Many storage administrators, managing hundreds of terabytes of data, are beginning to realize that twiddling knobs to achieve better performance isn't as much fun as it used to be when 2TB was considered a very big array. Today, the hottest trend in storage arrays is data stripe abstraction. Blocks of data are written to many disks in the array according to a pattern determined by the intelligence in the array; the RAID level, as it were, is fixed and not configurable. In the most advanced arrays, the data block layout pattern can change dynamically as the application workload profile changes.
| Let the array decide
"At NetApp, we have the view that selecting RAID levels for specific applications has become rather anachronistic," says David Dale, industry evangelist at Network Appliance (NetApp) Inc. "The best modern arrays offer automated RAID with architectural mitigation of performance or capacity trade-offs."

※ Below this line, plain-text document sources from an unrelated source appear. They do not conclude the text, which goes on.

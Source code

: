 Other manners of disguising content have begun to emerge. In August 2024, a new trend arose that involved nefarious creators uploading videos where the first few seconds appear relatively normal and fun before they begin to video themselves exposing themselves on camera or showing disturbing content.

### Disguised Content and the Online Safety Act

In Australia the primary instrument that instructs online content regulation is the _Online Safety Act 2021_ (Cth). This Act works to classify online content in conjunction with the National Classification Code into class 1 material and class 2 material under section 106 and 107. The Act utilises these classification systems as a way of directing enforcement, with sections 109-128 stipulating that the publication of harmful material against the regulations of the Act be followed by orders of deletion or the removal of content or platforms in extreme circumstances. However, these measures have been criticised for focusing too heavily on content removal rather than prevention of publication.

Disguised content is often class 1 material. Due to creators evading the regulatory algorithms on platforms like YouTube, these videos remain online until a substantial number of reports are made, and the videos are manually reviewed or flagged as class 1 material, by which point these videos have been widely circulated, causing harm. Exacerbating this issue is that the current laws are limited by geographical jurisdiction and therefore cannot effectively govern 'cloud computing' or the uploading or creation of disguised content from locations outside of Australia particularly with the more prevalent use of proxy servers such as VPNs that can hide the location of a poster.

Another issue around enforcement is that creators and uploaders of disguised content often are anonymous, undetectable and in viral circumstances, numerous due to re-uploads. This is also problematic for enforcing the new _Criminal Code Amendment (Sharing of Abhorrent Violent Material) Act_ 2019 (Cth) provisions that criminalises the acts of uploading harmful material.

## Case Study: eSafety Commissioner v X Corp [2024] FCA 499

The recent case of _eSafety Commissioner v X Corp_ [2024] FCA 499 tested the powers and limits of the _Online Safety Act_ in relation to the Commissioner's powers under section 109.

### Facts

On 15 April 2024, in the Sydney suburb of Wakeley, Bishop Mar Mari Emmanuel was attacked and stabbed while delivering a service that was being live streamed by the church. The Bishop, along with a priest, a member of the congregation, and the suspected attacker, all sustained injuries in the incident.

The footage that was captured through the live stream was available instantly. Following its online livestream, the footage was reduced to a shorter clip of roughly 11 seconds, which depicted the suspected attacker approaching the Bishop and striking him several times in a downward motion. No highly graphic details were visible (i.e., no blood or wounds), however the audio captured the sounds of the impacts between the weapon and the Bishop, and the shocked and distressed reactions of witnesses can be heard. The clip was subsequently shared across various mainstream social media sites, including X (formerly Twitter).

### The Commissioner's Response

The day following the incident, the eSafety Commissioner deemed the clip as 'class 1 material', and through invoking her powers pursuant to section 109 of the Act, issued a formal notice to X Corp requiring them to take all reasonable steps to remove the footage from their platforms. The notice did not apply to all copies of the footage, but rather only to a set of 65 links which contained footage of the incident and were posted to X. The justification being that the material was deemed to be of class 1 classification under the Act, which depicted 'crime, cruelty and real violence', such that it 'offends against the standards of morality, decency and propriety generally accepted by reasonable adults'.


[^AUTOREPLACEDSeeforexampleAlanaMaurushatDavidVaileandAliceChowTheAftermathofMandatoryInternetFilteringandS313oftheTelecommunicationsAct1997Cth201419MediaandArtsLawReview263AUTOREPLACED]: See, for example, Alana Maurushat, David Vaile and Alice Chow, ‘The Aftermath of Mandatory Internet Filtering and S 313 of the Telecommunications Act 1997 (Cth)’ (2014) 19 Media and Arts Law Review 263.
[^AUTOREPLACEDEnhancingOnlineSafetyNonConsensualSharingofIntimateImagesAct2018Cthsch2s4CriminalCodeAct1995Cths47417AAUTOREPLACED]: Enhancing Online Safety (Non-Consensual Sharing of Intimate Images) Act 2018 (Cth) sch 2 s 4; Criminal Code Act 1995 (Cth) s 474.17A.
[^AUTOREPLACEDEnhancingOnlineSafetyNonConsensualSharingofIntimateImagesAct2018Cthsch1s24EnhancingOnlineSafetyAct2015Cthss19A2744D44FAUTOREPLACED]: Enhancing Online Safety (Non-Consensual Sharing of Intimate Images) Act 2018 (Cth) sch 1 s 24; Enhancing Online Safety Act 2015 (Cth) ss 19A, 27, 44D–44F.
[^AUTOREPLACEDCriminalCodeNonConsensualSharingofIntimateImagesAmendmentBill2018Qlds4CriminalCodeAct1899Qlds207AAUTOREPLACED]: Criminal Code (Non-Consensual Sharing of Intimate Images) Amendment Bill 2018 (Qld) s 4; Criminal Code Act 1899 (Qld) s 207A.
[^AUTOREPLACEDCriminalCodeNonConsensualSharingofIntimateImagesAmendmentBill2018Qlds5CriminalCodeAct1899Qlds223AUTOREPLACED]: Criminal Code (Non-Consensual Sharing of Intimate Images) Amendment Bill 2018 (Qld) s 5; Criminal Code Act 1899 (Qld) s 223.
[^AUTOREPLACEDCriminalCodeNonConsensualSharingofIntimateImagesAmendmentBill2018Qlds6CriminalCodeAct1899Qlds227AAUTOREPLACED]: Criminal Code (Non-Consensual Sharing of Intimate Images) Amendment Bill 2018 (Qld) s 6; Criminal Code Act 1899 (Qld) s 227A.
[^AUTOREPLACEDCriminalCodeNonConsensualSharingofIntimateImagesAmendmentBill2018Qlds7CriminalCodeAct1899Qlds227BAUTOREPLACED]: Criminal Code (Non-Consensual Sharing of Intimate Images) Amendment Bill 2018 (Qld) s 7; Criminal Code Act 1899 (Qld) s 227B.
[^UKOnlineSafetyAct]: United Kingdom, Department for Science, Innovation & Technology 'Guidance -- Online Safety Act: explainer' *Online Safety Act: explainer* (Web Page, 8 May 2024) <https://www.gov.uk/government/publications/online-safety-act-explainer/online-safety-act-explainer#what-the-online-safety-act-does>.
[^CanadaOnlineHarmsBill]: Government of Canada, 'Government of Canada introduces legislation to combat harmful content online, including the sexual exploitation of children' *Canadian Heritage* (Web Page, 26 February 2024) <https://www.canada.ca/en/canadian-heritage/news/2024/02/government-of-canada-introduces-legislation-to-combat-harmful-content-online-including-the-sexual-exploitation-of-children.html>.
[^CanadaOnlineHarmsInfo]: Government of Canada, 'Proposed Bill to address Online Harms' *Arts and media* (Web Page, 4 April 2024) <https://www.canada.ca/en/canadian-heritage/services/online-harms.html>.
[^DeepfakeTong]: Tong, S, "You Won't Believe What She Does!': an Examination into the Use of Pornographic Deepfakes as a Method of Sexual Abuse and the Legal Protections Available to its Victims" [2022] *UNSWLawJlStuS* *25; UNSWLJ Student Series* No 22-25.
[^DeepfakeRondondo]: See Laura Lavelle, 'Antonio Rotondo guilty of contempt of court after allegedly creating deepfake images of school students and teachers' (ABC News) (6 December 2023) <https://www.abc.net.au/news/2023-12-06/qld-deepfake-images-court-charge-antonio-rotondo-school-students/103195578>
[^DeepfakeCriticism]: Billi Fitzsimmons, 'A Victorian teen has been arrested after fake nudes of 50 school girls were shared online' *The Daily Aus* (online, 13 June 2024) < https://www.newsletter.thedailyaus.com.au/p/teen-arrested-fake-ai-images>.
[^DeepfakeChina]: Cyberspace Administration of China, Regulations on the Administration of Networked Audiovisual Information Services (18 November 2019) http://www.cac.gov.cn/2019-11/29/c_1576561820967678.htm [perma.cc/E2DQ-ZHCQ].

The idea of "carving a LUN" and not knowing which physical spindles the data will end up on may be unnerving to some, but it's the wave of the future. Technologies like storage virtualization, thin provisioning, index copying/hardware continuous data protection (CDP) and dynamic volume sizing--just to name a few--mandate the automation of physical disk layout.
New, distributed disk or grid storage technologies are taking on some of RAID's data protection duties. "There are many ways to create redundant copies of data without using RAID," writes John Spiers, founder and CTO at LeftHand Networks. "LeftHand's volume replication can be configured to withstand multiple drive failures, array level failures and complete site failures without losing data, and all without the use of traditional RAID algorithms ... the days of traditional RAID systems may be coming to an end."
Other storage array companies are also heralding the end of RAID as we know it. "While most vendors assign a single tier or RAID level to a volume, Compellent assigns these parameters on a block basis," observes Bob Fine, Compellent's director of product marketing. "Both data classification and data movement are automatically tuned by the array."
For very highly specialized application workload profiles, such as CASE and video editing, manual storage configuration might still be worth considering. But for mainstream applications, like Exchange, SQL Server, Oracle and ERP, storage vendors offer very appropriate automation solutions.
| Balancing requirements
In the final analysis, business decisions need to be made before technical factors can be considered. What, for example, are the requirements of the application and the operating system? How will the data be protected? What are the infrastructure requirements? How much will it cost?
Picking a storage technology is all about balancing parameters. Choosing a RAID level, or a product with data stripe abstraction, is no different. There are a wide variety of options, with no one selection "best" for all circumstances. As a storage administrator, you want happy "internal customers" with a minimum of work and stress. This may mean giving up some control to the array for disk management.